2022 Fand im Marstall in Schloss Berg dann die Ausstellung seiner Künstlergruppe "Superfluid Violett Ultra" statt "Feldzug der Kunst III"
Es war eine phantastische Ausstellung die zu viel Furore und Kontroversen in der Presse führte. Karl Alberts Kunst, Tilmann Krumreys Skulpturen und Gemälde, Martin Frankes groteske u. phantastisch Gemälde und der Gaststar und regional bekannte Bildhauer Leonhard Schlögel erschafften in dem Saal eine Ausstellung, die in Ihrer Qualität neue Maßstäbe setzte! und neue Wege der Kunst aufzeigt, evtl. sogar das erklärte Ziel der Künstlergruppe eine neue Kunstepoche einläutet.

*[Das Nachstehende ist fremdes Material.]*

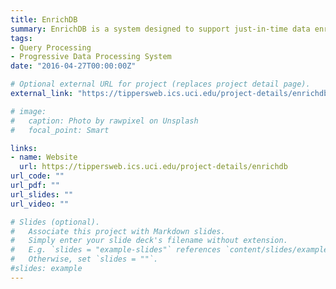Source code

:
 ```yaml
---
title: EnrichDB
summary: EnrichDB is a system designed to support just-in-time data enrichment during query processing. EnrichDB is motivated by applications that consume (potentially large volumes of) raw data that must first be interpreted using expensive machine learning / signal processing functions prior to being queried/used in analysis. Executing such enrichment during data ingestion (to support real-time analytics) is challenging to scale specially when dataset can be very large and/or when data arrives at a high velocity. EnrichDB addresses this challenge by supporting enrichment at all phases of data processing including intermixing enrichment with query processing. It exploits query context to steer enrichment in ways such that the query results can be computed progressively. EnrichDB is implemented using a layered approach on top of PostgreSQL, though it can easily be layered on other databases. 
tags:
- Query Processing
- Progressive Data Processing System
date: "2016-04-27T00:00:00Z"

# Optional external URL for project (replaces project detail page).
external_link: "https://tippersweb.ics.uci.edu/project-details/enrichdb"

# image:
#   caption: Photo by rawpixel on Unsplash
#   focal_point: Smart

links:
- name: Website 
  url: https://tippersweb.ics.uci.edu/project-details/enrichdb
url_code: ""
url_pdf: ""
url_slides: ""
url_video: ""

# Slides (optional).
#   Associate this project with Markdown slides.
#   Simply enter your slide deck's filename without extension.
#   E.g. `slides = "example-slides"` references `content/slides/example-slides.md`.
#   Otherwise, set `slides = ""`.
#slides: example
---
```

2023 im Januar stellte MT Hennig sein bisher grösstes 6 x 4,8m Werk in der wunderbaren Münchener Orangerie aus. "SUPERHEROES". Zusammen mit der berühmten Starnberger Künstlerin und Theater-Perfomance Künstlerin Margrit Hefft-Michel, die Ihre Retrospektive ausstellte und eine auf der Vernissage Ihre Theaterperformance "Die blaue Maske" präsentierte.
Hennigs Großwerk hing während der Eröffnungsreden (Laudatio hielt Thomas Schmelzer Moderator, Filmemacher und Gründer von dem sprituellen Kanal "Mystics TV".) und der Performance mit schwarzen Tuch verhüllt in seinem ganzen Ausmaß mittig in dem riesigen Raum. Nach Hennigs üblichen musikalischen Einleitung vom Band (Pink Floyd, Alan Parsons Projekt und Devo) wurde das Werk enthüllt. Dies führte zu einer Begeisterung, Jauchzen u. Juchzen die sich den ganzen Abend zog!
MTH´s "SUPERHEROS" kam sehr stark an. Seine geniale Idee ein Deckengemälde zeitgenössisch mit Superhelden statt mit Engeln und Heiligen zu bemalen und damit eine Hommage an seine verehrten Comickünstler zu erschaffen, die in seiner Ansprache gewürdigt wurden, wurde vom Publikum mit Begeisterung aufgenommen.
2023 im November kam die Ausstellung "A Journey into 3D-Painting" im wunderbaren 250qm grossen 5m hohen Räumen des Autobauers LYNK & Co. am Viktualienmarkt! Hier kam es zu einer art Retrospektive oder Best of MT HENNIG bei der aber auch ein neues Werk im Mittelpunkt stand. Es war mit 220 x 220cm sein neuestes Gemälde "Armageddon" und sein 200x200 Werk "Timewarp" das ebenfalls noch nie ausgestellt wurde.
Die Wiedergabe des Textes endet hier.